Add OutputDiscardCheckpoint by AkshitaB · Pull Request #682 · allenai/OLMo-core

AkshitaB · 2026-05-16T00:29:37Z

Summary

Add OutputDiscardCheckpoint, an activation-recompute primitive for cases where the output of a checkpointed region dominates memory (rather than its intermediates).

Vanilla torch.utils.checkpoint discards intermediates inside the wrapped function but can't free the output -- downstream consumers and their saved-for-backward references hold it live. OutputDiscardCheckpoint extends that pattern: forward runs under no_grad, the output's storage can be freed after downstream forward consumes it, and a backward hook recomputes the forward and rebinds the freed storage in place (via a C++ share_storage extension, with a Python fallback). The tensor object survives so existing autograd saved-tensor references stay valid; only its underlying bytes are recycled.

Useful for fat-output ops where the output is wider than the input -- precision casts (bf16 -> fp32 doubling), FFN up-projections, attention outputs before SDPA fuses them.

src/olmo_core/nn/output_discard_checkpoint.py -- the primitive (287 lines), with a code-block usage example and :param:/:returns: docstrings.
src/olmo_core/nn/__init__.py -- exports OutputDiscardCheckpoint.
src/test/nn/output_discard_checkpoint_test.py -- four tests: storage discard/restore, grad parity vs a non-checkpointed Sequential, Python-fallback path forced via monkeypatch, and a 3D-Linear regression test (see below).

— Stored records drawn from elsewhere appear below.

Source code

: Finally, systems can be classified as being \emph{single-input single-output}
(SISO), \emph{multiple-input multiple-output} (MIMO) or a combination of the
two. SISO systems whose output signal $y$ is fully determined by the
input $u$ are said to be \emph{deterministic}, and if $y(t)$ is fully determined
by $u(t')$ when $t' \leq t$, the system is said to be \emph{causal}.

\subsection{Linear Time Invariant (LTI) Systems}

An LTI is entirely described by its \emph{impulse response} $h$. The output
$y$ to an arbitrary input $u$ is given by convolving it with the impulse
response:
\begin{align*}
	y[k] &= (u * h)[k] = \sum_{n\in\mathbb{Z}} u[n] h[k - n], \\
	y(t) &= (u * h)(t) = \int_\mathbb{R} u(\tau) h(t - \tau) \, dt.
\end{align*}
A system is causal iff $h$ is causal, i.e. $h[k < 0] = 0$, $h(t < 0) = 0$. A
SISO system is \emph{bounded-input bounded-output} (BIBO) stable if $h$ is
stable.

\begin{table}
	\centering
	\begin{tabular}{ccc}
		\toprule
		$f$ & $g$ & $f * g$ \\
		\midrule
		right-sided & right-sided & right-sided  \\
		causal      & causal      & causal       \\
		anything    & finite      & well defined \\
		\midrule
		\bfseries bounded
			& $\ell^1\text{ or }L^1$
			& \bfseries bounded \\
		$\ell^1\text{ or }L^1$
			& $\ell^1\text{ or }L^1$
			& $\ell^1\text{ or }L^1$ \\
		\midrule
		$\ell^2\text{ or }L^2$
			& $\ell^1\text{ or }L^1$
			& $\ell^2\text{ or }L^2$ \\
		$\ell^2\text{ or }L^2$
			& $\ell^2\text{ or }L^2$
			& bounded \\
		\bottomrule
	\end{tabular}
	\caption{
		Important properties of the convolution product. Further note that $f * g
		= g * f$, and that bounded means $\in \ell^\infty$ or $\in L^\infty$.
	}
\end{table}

Bug found and fixed during integration testing

Writing the FFN integration script surfaced a real bug in the Python fallback. Tensor.set_(new_storage, ...) swaps dst's StorageImpl for a new one. Any autograd-saved view of dst that still referenced the original StorageImpl -- e.g. the 2D-reshape view that MmBackward saves when Linear is called with a 3D input -- would see the original storage, which was resize_(0)'d and never refilled. Backward then hit "tensor has non-zero numel but data is not allocated".

The C++ path didn't have this bug: it mutates dst's existing StorageImpl in place via set_data_ptr, so saved views see the new data through the same StorageImpl. The fix makes the Python fallback equivalent: resize dst's existing storage and copy src's bytes into it. Costs an extra allocation + copy during recompute on machines without a C++ toolchain, but is correct for tensors with saved views (which is most real workloads).

The 3D-Linear regression test ensures this doesn't sneak back in.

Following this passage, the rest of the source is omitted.